- _EXERCISE DETAILS_: Pull every line containing "Width" from the listing.

- Opening Delimiter -

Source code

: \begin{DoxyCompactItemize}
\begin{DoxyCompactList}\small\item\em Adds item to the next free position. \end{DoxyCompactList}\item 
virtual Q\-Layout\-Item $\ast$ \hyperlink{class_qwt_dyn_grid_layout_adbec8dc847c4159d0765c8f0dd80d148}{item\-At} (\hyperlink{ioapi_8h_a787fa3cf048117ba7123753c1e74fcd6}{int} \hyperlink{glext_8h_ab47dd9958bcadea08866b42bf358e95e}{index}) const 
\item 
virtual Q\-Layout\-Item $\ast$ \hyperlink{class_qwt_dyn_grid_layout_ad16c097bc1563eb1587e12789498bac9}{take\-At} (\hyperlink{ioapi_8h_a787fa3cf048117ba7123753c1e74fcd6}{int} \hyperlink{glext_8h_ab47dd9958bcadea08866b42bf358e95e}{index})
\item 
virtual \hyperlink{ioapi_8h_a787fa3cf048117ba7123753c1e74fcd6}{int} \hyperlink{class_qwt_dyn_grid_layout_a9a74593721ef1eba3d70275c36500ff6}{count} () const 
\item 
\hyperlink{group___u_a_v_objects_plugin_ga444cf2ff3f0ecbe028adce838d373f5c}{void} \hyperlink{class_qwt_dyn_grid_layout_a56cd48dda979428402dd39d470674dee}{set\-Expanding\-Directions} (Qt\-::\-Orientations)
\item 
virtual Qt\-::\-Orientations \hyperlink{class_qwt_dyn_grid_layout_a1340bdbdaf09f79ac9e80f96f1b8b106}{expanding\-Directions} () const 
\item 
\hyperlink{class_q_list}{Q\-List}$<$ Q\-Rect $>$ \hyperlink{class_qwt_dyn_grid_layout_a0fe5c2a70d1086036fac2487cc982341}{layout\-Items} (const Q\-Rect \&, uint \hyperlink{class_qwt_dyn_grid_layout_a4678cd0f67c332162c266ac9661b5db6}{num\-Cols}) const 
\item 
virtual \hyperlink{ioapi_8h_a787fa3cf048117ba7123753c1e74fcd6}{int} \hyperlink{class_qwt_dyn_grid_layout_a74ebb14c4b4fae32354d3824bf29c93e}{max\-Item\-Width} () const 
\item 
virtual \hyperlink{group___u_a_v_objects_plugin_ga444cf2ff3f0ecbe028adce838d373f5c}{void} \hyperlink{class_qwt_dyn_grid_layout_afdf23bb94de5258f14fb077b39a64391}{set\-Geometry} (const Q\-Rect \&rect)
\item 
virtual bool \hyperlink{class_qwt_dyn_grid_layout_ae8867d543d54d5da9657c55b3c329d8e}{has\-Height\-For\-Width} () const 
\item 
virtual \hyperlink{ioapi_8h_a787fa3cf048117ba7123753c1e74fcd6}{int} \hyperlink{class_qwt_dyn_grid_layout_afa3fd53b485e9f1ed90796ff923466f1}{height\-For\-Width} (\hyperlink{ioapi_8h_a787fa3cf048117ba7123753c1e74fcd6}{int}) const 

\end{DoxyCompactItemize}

- Closing Delimiter -

- _YOUR SOLUTION_:
virtual \hyperlink{ioapi_8h_a787fa3cf048117ba7123753c1e74fcd6}{int} \hyperlink{class_qwt_dyn_grid_layout_a74ebb14c4b4fae32354d3824bf29c93e}{max\-Item\-Width} () const 
virtual bool \hyperlink{class_qwt_dyn_grid_layout_ae8867d543d54d5da9657c55b3c329d8e}{has\-Height\-For\-Width} () const 
virtual \hyperlink{ioapi_8h_a787fa3cf048117ba7123753c1e74fcd6}{int} \hyperlink{class_qwt_dyn_grid_layout_afa3fd53b485e9f1ed90796ff923466f1}{height\-For\-Width} (\hyperlink{ioapi_8h_a787fa3cf048117ba7123753c1e74fcd6}{int}) const 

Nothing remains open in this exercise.